> Exercise aim: Return the full listing character for character, without its pictures.

> Supplied material:
-----

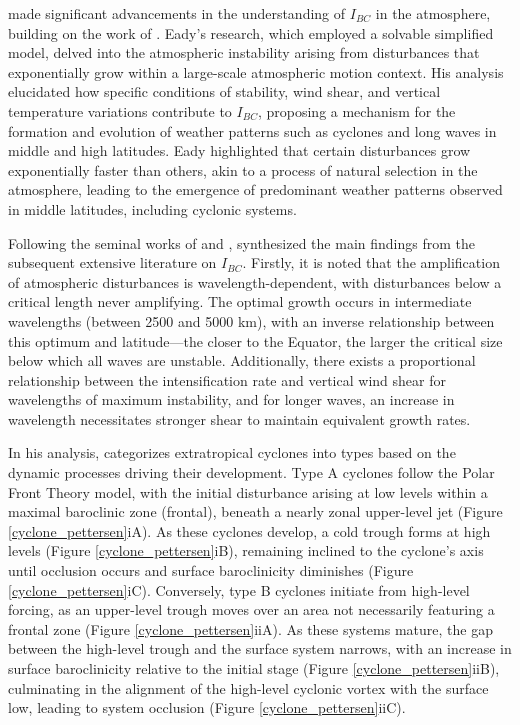 \citet{eady1949long} made significant advancements in the understanding of \(I_{BC}\) in the atmosphere, building on the work of \citet{charney1947dynamics}. Eady's research, which employed a solvable simplified model, delved into the atmospheric instability arising from disturbances that exponentially grow within a large-scale atmospheric motion context. His analysis elucidated how specific conditions of stability, wind shear, and vertical temperature variations contribute to \(I_{BC}\), proposing a mechanism for the formation and evolution of weather patterns such as cyclones and long waves in middle and high latitudes. Eady highlighted that certain disturbances grow exponentially faster than others, akin to a process of natural selection in the atmosphere, leading to the emergence of predominant weather patterns observed in middle latitudes, including cyclonic systems.

Following the seminal works of \citet{charney1947dynamics} and \citet{eady1949long}, \citet{palmen1969atmospheric} synthesized the main findings from the subsequent extensive literature on \(I_{BC}\). Firstly, it is noted that the amplification of atmospheric disturbances is wavelength-dependent, with disturbances below a critical length never amplifying. The optimal growth occurs in intermediate wavelengths (between 2500 and 5000 km), with an inverse relationship between this optimum and latitude—the closer to the Equator, the larger the critical size below which all waves are unstable. Additionally, there exists a proportional relationship between the intensification rate and vertical wind shear for wavelengths of maximum instability, and for longer waves, an increase in wavelength necessitates stronger shear to maintain equivalent growth rates.

In his analysis, \citet{petterssen1971development} categorizes extratropical cyclones into types based on the dynamic processes driving their development. Type A cyclones follow the Polar Front Theory model, with the initial disturbance arising at low levels within a maximal baroclinic zone (frontal), beneath a nearly zonal upper-level jet (Figure \ref{cyclone_pettersen}iA). As these cyclones develop, a cold trough forms at high levels (Figure \ref{cyclone_pettersen}iB), remaining inclined to the cyclone's axis until occlusion occurs and surface baroclinicity diminishes (Figure \ref{cyclone_pettersen}iC). Conversely, type B cyclones initiate from high-level forcing, as an upper-level trough moves over an area not necessarily featuring a frontal zone (Figure \ref{cyclone_pettersen}iiA). As these systems mature, the gap between the high-level trough and the surface system narrows, with an increase in surface baroclinicity relative to the initial stage (Figure \ref{cyclone_pettersen}iiB), culminating in the alignment of the high-level cyclonic vortex with the surface low, leading to system occlusion (Figure \ref{cyclone_pettersen}iiC).

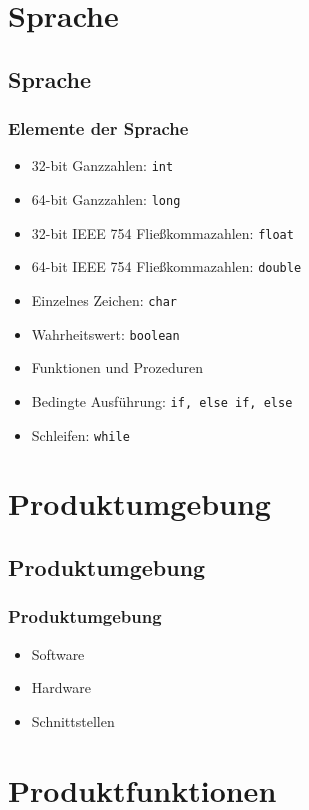 \documentclass{beamer}
\begin{document}
\section{Sprache}
\subsection{Sprache}
\begin{frame}
\frametitle{Elemente der Sprache}
\begin{itemize}
\item  32-bit Ganzzahlen: \texttt{int}
  \item  64-bit Ganzzahlen: \texttt{long}
 \item  32-bit IEEE 754 Fließkommazahlen: \texttt{float}
 \item   64-bit IEEE 754 Fließkommazahlen: \texttt{double}
  \item  Einzelnes Zeichen: \texttt{char}
  \item  Wahrheitswert: \texttt{boolean}
\item Funktionen und Prozeduren %
\item Bedingte Ausführung: \texttt{if, else if, else}
\item Schleifen: \texttt{while}
\end{itemize}
\end{frame}


\section{Produktumgebung}
\subsection{Produktumgebung}
\begin{frame}
\frametitle{Produktumgebung}
\begin{itemize}
\item Software
\item Hardware
\item Schnittstellen
\end{itemize}
\end{frame}


\section{Produktfunktionen}
\end{document}
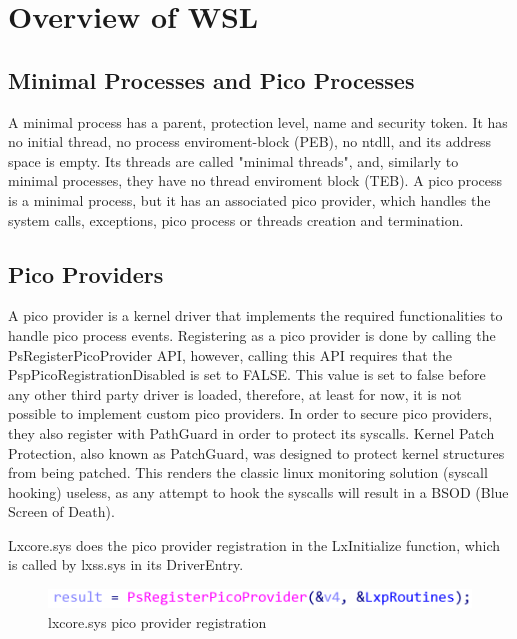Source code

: \documentclass[conference]{IEEEtran}
\begin{document}
\section{Overview of WSL}
 
    \subsection{Minimal Processes and Pico Processes}
    A minimal process has a parent, protection level, name and security token. It has no initial thread, no process enviroment-block (PEB),
    no ntdll, and its address space is empty. Its threads are called "minimal threads", and, similarly to minimal processes, they have no
    thread enviroment block (TEB). A pico process is a minimal process, but it has an associated pico provider, which handles the system calls,
    exceptions, pico process or threads creation and termination.\\

\subsection{Pico Providers}
    A pico provider is a kernel driver that implements the required functionalities to handle pico process events. Registering as a pico provider
    is done by calling the PsRegisterPicoProvider API, however, calling this API requires that the PspPicoRegistrationDisabled is set to FALSE.
    This value is set to false before any other third party driver is loaded, therefore, at least for now, it is not possible to implement
    custom pico providers. In order to secure pico providers, they also register with PathGuard in order to protect its syscalls. Kernel Patch
    Protection, also known as PatchGuard, was designed to protect kernel structures from being patched. This renders the classic linux
    monitoring solution (syscall hooking) useless, as any attempt to hook the syscalls will result in a BSOD (Blue Screen of Death).\\

    \par{}
    Lxcore.sys does the pico provider registration in the LxInitialize function, which is called by lxss.sys in its DriverEntry.
    \begin{figure}[htbp]
        \centerline{\includegraphics{PsRegisterPicoProcess.png}}
        \caption{lxcore.sys pico provider registration}
        \label{fig1}
    \end{figure}
\end{document}
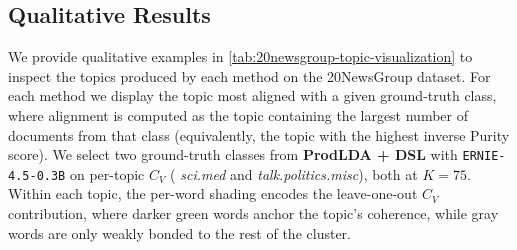 \documentclass{article}
\theoremstyle{plain}
\theoremstyle{definition}
\theoremstyle{remark}
\begin{document}




\subsection{Qualitative Results}
We provide qualitative examples in
\autoref{tab:20newsgroup-topic-visualization} to inspect the topics produced
by each method on the 20NewsGroup dataset. For each method we display the
topic most aligned with a given ground-truth class, where alignment is
computed as the topic containing the largest number of documents from that
class (equivalently, the topic with the highest inverse Purity score). We
 select two ground-truth classes from
\textbf{ProdLDA + DSL} with \texttt{ERNIE-4.5-0.3B} on per-topic $C_V$ ( \textit{sci.med} and
\textit{talk.politics.misc}), both at $K=75$. Within each topic, the
per-word shading encodes the leave-one-out $C_V$ contribution, where darker
green words anchor the topic's coherence, while gray words are only
weakly bonded to the rest of the cluster.
\end{document}
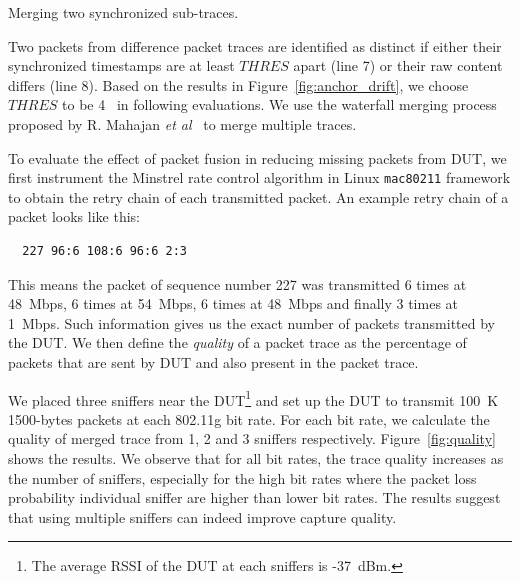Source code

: \begin{algorithm}[t!]
  \caption{Merging two synchronized sub-traces.}
  \label{algo:merge}
  \begin{algorithmic}[1]
    \Statex
          \State {}
        \EndIf
      \EndFor
    \EndFunction
  \end{algorithmic}
\end{algorithm}

Two packets from difference packet traces are identified as distinct if either
their synchronized timestamps are at least $THRES$ apart (line 7) or their raw
content differs (line 8).  Based on the results in
Figure~\ref{fig:anchor_drift}, we choose $THRES$ to be 4~\us{} in following
evaluations. We use the waterfall merging process proposed by R. Mahajan
\textit{et al}~\cite{Mahajan:2006:AMB:1159913.1159923} to merge multiple traces.

To evaluate the effect of packet fusion in reducing missing packets from DUT, we
first instrument the Minstrel rate control algorithm in Linux \texttt{mac80211}
framework to obtain the retry chain of each transmitted packet. An example retry
chain of a packet looks like this:

\begin{verbatim}
  227 96:6 108:6 96:6 2:3
\end{verbatim}

This means the packet of sequence number 227 was transmitted 6 times at 48~Mbps,
6 times at 54~Mbps, 6 times at 48~Mbps and finally 3 times at 1~Mbps. Such
information gives us the exact number of packets transmitted by the DUT. We
then define the \textit{quality} of a packet trace as the percentage of packets
that are sent by DUT and also present in the packet trace.

We placed three sniffers near the DUT\footnote{The average RSSI of the DUT at
each sniffers is -37~dBm.} and set up the DUT to transmit 100~K
1500-bytes packets at each 802.11g bit rate. For each bit rate, we calculate the
quality of merged trace from 1, 2 and 3 sniffers respectively.
Figure~\ref{fig:quality} shows the results. We observe that for all bit rates,
the trace quality increases as the number of sniffers, especially for the high
bit rates where the packet loss probability individual sniffer are higher than
lower bit rates. The results suggest that using multiple sniffers can indeed
improve capture quality.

-----

> The completed task:
 \citet{eady1949long} made significant advancements in the understanding of \(I_{BC}\) in the atmosphere, building on the work of \citet{charney1947dynamics}. Eady's research, which employed a solvable simplified model, delved into the atmospheric instability arising from disturbances that exponentially grow within a large-scale atmospheric motion context. His analysis elucidated how specific conditions of stability, wind shear, and vertical temperature variations contribute to \(I_{BC}\), proposing a mechanism for the formation and evolution of weather patterns such as cyclones and long waves in middle and high latitudes. Eady highlighted that certain disturbances grow exponentially faster than others, akin to a process of natural selection in the atmosphere, leading to the emergence of predominant weather patterns observed in middle latitudes, including cyclonic systems.

Following the seminal works of \citet{charney1947dynamics} and \citet{eady1949long}, \citet{palmen1969atmospheric} synthesized the main findings from the subsequent extensive literature on \(I_{BC}\). Firstly, it is noted that the amplification of atmospheric disturbances is wavelength-dependent, with disturbances below a critical length never amplifying. The optimal growth occurs in intermediate wavelengths (between 2500 and 5000 km), with an inverse relationship between this optimum and latitude—the closer to the Equator, the larger the critical size below which all waves are unstable. Additionally, there exists a proportional relationship between the intensification rate and vertical wind shear for wavelengths of maximum instability, and for longer waves, an increase in wavelength necessitates stronger shear to maintain equivalent growth rates.

In his analysis, \citet{petterssen1971development} categorizes extratropical cyclones into types based on the dynamic processes driving their development. Type A cyclones follow the Polar Front Theory model, with the initial disturbance arising at low levels within a maximal baroclinic zone (frontal), beneath a nearly zonal upper-level jet (Figure \ref{cyclone_pettersen}iA). As these cyclones develop, a cold trough forms at high levels (Figure \ref{cyclone_pettersen}iB), remaining inclined to the cyclone's axis until occlusion occurs and surface baroclinicity diminishes (Figure \ref{cyclone_pettersen}iC). Conversely, type B cyclones initiate from high-level forcing, as an upper-level trough moves over an area not necessarily featuring a frontal zone (Figure \ref{cyclone_pettersen}iiA). As these systems mature, the gap between the high-level trough and the surface system narrows, with an increase in surface baroclinicity relative to the initial stage (Figure \ref{cyclone_pettersen}iiB), culminating in the alignment of the high-level cyclonic vortex with the surface low, leading to system occlusion (Figure \ref{cyclone_pettersen}iiC).

 \documentclass{beamer}
\begin{document}
\section{Sprache}
\subsection{Sprache}
\begin{frame}
\frametitle{Elemente der Sprache}
\begin{itemize}
\item  32-bit Ganzzahlen: \texttt{int}
  \item  64-bit Ganzzahlen: \texttt{long}
 \item  32-bit IEEE 754 Fließkommazahlen: \texttt{float}
 \item   64-bit IEEE 754 Fließkommazahlen: \texttt{double}
  \item  Einzelnes Zeichen: \texttt{char}
  \item  Wahrheitswert: \texttt{boolean}
\item Funktionen und Prozeduren %
\item Bedingte Ausführung: \texttt{if, else if, else}
\item Schleifen: \texttt{while}
\end{itemize}
\end{frame}


\section{Produktumgebung}
\subsection{Produktumgebung}
\begin{frame}
\frametitle{Produktumgebung}
\begin{itemize}
\item Software
\item Hardware
\item Schnittstellen
\end{itemize}
\end{frame}


\section{Produktfunktionen}
\end{document}
Source code

: \documentclass[conference]{IEEEtran}
\begin{document}
\section{Overview of WSL}
 
    \subsection{Minimal Processes and Pico Processes}
    A minimal process has a parent, protection level, name and security token. It has no initial thread, no process enviroment-block (PEB),
    no ntdll, and its address space is empty. Its threads are called "minimal threads", and, similarly to minimal processes, they have no
    thread enviroment block (TEB). A pico process is a minimal process, but it has an associated pico provider, which handles the system calls,
    exceptions, pico process or threads creation and termination.\\

\subsection{Pico Providers}
    A pico provider is a kernel driver that implements the required functionalities to handle pico process events. Registering as a pico provider
    is done by calling the PsRegisterPicoProvider API, however, calling this API requires that the PspPicoRegistrationDisabled is set to FALSE.
    This value is set to false before any other third party driver is loaded, therefore, at least for now, it is not possible to implement
    custom pico providers. In order to secure pico providers, they also register with PathGuard in order to protect its syscalls. Kernel Patch
    Protection, also known as PatchGuard, was designed to protect kernel structures from being patched. This renders the classic linux
    monitoring solution (syscall hooking) useless, as any attempt to hook the syscalls will result in a BSOD (Blue Screen of Death).\\

    \par{}
    Lxcore.sys does the pico provider registration in the LxInitialize function, which is called by lxss.sys in its DriverEntry.
    \begin{figure}[htbp]
        \centerline{\includegraphics{PsRegisterPicoProcess.png}}
        \caption{lxcore.sys pico provider registration}
        \label{fig1}
    \end{figure}
\end{document}
 \documentclass{article}
\theoremstyle{plain}
\theoremstyle{definition}
\theoremstyle{remark}
\begin{document}




\subsection{Qualitative Results}
We provide qualitative examples in
\autoref{tab:20newsgroup-topic-visualization} to inspect the topics produced
by each method on the 20NewsGroup dataset. For each method we display the
topic most aligned with a given ground-truth class, where alignment is
computed as the topic containing the largest number of documents from that
class (equivalently, the topic with the highest inverse Purity score). We
 select two ground-truth classes from
\textbf{ProdLDA + DSL} with \texttt{ERNIE-4.5-0.3B} on per-topic $C_V$ ( \textit{sci.med} and
\textit{talk.politics.misc}), both at $K=75$. Within each topic, the
per-word shading encodes the leave-one-out $C_V$ contribution, where darker
green words anchor the topic's coherence, while gray words are only
weakly bonded to the rest of the cluster.
\end{document}
Source code

: \begin{algorithm}[t!]
  \caption{Merging two synchronized sub-traces.}
  \label{algo:merge}
  \begin{algorithmic}[1]
    \Statex
          \State {}
        \EndIf
      \EndFor
    \EndFunction
  \end{algorithmic}
\end{algorithm}

Two packets from difference packet traces are identified as distinct if either
their synchronized timestamps are at least $THRES$ apart (line 7) or their raw
content differs (line 8).  Based on the results in
Figure~\ref{fig:anchor_drift}, we choose $THRES$ to be 4~\us{} in following
evaluations. We use the waterfall merging process proposed by R. Mahajan
\textit{et al}~\cite{Mahajan:2006:AMB:1159913.1159923} to merge multiple traces.

To evaluate the effect of packet fusion in reducing missing packets from DUT, we
first instrument the Minstrel rate control algorithm in Linux \texttt{mac80211}
framework to obtain the retry chain of each transmitted packet. An example retry
chain of a packet looks like this:

\begin{verbatim}
  227 96:6 108:6 96:6 2:3
\end{verbatim}

This means the packet of sequence number 227 was transmitted 6 times at 48~Mbps,
6 times at 54~Mbps, 6 times at 48~Mbps and finally 3 times at 1~Mbps. Such
information gives us the exact number of packets transmitted by the DUT. We
then define the \textit{quality} of a packet trace as the percentage of packets
that are sent by DUT and also present in the packet trace.

We placed three sniffers near the DUT\footnote{The average RSSI of the DUT at
each sniffers is -37~dBm.} and set up the DUT to transmit 100~K
1500-bytes packets at each 802.11g bit rate. For each bit rate, we calculate the
quality of merged trace from 1, 2 and 3 sniffers respectively.
Figure~\ref{fig:quality} shows the results. We observe that for all bit rates,
the trace quality increases as the number of sniffers, especially for the high
bit rates where the packet loss probability individual sniffer are higher than
lower bit rates. The results suggest that using multiple sniffers can indeed
improve capture quality.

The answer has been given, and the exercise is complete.